The INAS 551 is an Indian naval air squadron based at INS Dega, Visakhapatnam.

== History ==
In its early form the squadron existed as the Naval Jet Flight (NJF) at Sulur, which was set up in September 1957 and was equipped with four Vampire aircraft. The first Flight Commander was Lt Cdr BD Law. In June 1959 the Naval Jet Flight was reconstituted as INAS 550 A. The third Flt Cdr of the NJF, Lt Raj Anderson became the first Squadron Commander of INAS 550 A, redesignated and commissioned as INAS 551 on 5 September 1961. A year later Sea Hawks from INAS 300 were also inducted into the squadron. The role of the squadron was to train pilots towards tactical flying and air combat on the Vampire. Before the pilots left for INAS 300, they were converted on Sea Hawks. The squadron was, thus, a feeder squadron for fighter pilots into naval aviation. The squadron inducted Kiran Mk I in 1970 and commenced fighter training on these aircraft. An advanced version of the Kiran, the Kiran Mk II was inducted in 1986.

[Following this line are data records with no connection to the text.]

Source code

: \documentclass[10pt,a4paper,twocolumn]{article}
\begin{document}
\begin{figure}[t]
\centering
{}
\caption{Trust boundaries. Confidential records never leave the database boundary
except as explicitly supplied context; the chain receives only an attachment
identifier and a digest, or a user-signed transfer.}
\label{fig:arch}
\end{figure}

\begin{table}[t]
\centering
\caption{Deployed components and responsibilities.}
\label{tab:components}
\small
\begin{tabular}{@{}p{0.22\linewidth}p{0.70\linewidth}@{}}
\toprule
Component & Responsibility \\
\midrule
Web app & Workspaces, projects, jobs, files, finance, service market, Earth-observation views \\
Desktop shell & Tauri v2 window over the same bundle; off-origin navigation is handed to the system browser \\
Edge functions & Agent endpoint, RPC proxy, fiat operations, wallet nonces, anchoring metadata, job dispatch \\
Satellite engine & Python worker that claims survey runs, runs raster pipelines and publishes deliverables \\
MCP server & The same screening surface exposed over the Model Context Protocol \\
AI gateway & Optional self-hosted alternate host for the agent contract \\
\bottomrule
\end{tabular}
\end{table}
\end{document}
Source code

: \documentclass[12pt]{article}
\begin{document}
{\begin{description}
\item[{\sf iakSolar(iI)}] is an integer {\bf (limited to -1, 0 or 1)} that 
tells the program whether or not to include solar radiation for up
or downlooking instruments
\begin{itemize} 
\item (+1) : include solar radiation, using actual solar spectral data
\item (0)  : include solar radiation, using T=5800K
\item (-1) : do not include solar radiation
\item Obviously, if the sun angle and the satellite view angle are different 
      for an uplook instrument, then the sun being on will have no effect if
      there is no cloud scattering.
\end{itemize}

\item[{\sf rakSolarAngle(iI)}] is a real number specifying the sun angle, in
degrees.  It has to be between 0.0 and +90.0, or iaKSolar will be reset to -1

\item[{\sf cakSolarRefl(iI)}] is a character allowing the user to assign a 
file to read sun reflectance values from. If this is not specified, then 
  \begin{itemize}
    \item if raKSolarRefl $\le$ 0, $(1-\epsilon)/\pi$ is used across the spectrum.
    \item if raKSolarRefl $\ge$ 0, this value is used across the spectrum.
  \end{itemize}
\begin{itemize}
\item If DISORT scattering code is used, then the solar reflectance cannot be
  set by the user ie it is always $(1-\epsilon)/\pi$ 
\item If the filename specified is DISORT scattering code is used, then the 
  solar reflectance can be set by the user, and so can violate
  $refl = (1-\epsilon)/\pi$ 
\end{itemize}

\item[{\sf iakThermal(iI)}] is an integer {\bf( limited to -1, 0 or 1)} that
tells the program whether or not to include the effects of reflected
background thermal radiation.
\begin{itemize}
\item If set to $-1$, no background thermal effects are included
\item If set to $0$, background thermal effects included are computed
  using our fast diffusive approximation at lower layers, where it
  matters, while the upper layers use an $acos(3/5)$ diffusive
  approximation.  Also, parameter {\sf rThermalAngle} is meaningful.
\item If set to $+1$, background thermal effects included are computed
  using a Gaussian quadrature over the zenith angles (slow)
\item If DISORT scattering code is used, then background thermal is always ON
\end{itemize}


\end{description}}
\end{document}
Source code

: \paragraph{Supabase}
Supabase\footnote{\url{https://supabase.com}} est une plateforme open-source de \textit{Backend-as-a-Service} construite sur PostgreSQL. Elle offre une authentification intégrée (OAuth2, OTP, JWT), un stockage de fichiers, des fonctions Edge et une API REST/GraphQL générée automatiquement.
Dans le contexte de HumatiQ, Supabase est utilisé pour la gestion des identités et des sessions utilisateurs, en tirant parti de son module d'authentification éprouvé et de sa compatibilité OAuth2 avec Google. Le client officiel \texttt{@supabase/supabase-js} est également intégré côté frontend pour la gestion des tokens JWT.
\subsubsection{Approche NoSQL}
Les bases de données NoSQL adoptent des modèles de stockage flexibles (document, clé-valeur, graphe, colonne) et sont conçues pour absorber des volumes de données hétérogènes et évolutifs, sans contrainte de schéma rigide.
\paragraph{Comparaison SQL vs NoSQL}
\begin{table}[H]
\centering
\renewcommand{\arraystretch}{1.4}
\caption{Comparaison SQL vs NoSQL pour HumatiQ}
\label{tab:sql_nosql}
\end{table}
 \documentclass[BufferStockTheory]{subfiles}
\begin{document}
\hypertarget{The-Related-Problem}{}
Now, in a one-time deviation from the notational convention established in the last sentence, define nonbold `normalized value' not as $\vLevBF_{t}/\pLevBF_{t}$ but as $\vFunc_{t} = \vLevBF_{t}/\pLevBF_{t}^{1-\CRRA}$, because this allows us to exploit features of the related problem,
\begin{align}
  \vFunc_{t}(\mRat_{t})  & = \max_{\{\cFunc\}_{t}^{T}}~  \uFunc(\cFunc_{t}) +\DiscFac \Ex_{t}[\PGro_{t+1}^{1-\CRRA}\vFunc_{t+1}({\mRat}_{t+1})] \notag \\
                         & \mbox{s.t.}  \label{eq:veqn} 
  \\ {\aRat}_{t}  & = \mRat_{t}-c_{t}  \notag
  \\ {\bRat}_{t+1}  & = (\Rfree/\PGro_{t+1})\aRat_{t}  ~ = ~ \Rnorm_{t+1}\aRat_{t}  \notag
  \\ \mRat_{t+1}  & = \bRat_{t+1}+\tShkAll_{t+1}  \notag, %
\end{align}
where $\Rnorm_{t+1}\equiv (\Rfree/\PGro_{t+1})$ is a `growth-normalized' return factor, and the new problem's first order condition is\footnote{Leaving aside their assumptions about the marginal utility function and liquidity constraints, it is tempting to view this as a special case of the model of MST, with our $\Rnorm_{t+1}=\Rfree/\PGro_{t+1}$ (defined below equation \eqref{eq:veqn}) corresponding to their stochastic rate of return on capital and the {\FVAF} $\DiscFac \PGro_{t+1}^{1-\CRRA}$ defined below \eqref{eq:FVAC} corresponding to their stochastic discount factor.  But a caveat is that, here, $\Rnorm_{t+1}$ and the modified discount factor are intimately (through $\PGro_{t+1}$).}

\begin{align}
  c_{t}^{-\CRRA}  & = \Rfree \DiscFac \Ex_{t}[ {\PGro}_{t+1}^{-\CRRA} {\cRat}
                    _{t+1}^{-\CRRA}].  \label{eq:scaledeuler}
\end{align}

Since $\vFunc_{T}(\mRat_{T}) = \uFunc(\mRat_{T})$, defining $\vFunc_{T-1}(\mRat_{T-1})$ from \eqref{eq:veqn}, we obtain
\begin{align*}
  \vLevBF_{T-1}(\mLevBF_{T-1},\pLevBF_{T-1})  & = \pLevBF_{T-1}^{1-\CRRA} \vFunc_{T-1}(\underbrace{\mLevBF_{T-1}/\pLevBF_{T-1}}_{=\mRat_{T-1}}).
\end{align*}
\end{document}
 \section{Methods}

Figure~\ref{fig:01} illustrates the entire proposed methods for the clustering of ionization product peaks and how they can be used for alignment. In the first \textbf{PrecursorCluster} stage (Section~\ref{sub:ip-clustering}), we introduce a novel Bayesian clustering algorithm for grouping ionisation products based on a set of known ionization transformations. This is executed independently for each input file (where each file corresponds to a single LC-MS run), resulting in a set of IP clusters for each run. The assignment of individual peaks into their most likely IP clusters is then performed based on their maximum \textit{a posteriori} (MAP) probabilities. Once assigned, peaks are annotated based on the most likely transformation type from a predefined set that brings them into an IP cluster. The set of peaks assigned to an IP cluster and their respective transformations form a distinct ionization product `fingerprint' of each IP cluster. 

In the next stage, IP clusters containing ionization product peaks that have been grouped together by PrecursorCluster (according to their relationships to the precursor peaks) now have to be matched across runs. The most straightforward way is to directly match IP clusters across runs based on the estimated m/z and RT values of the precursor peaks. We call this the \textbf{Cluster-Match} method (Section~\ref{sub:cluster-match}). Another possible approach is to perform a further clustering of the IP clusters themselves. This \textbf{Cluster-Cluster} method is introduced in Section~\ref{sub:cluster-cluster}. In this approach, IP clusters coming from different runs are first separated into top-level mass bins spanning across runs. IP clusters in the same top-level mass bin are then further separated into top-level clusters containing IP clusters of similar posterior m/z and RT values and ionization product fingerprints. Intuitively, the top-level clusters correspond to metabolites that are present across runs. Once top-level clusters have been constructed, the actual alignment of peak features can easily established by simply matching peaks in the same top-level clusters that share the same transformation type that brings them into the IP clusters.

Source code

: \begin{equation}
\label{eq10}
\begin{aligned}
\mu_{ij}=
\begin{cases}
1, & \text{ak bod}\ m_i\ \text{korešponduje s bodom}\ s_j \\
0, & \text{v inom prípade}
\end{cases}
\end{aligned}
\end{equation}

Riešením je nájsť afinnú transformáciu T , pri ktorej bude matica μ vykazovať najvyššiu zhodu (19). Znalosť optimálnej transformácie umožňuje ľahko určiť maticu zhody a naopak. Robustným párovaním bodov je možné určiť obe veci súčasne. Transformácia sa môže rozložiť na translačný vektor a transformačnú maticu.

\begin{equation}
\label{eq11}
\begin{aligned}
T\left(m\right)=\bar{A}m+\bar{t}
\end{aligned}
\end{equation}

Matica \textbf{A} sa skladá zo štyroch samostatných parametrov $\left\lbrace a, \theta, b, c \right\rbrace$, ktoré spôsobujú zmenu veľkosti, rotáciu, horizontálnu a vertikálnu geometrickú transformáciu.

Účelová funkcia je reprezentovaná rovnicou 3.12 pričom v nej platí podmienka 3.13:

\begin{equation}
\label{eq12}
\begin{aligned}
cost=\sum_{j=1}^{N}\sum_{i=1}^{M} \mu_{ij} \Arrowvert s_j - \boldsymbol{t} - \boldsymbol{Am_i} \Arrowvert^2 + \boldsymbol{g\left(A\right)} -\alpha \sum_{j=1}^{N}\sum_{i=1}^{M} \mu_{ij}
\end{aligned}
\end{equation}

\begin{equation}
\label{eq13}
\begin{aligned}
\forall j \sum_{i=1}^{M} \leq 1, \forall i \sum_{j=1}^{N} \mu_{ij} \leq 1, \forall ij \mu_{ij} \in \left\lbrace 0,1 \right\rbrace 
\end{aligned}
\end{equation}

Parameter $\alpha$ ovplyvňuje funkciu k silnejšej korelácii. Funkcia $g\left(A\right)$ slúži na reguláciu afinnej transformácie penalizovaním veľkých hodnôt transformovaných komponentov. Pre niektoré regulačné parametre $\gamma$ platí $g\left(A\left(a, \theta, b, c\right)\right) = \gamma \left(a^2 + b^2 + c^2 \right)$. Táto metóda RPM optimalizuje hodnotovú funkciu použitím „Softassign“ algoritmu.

In 1990, the Sea Harrier Operational Flying Training Unit was set up and INAS 551 was bifurcated into two flights. INAS 551 A operated the Kirans and INAS 551 B operated the Sea Harriers, undertaking conversion onto the aircraft for pilots joining INAS 300. In May 2003, the squadron added another feather to its cap, when it set up a naval aerobatic team, the Sagar Pawan, operating Kiran Mk II jets. The Indian Navy, thus, became only the second navy in the world after the US Navy to have an active fixed wing aerobatic team. The squadron conducts Naval Orientation Courses for pilots before they progress onto the Sea Harrier and the MiG-29K aircraft. Pre Qualified Flying Instructor Course training is also conducted for Indian Navy and Indian Coast Guard pilots. The squadron continues to fulfill its role of training naval fighter pilots till date.

The BAE Systems Hawk advanced jet trainer was inducted into INAS 551 at INS Dega on 6 November 2013 by then Chief of the Naval Staff Admiral Devendra Kumar Joshi. By 2015, 11 were received and more 6 were on order.

As of 2024, INAS 551 is a pure shore-based training squadron. Fighter pilots initially join this squadron for Naval Orientation Flying before being selected for undergoing conversion training for Mikoyan MiG-29Ks at INAS 300. Later the pilots are qualified for operational service with MiG-29Ks with INAS 303.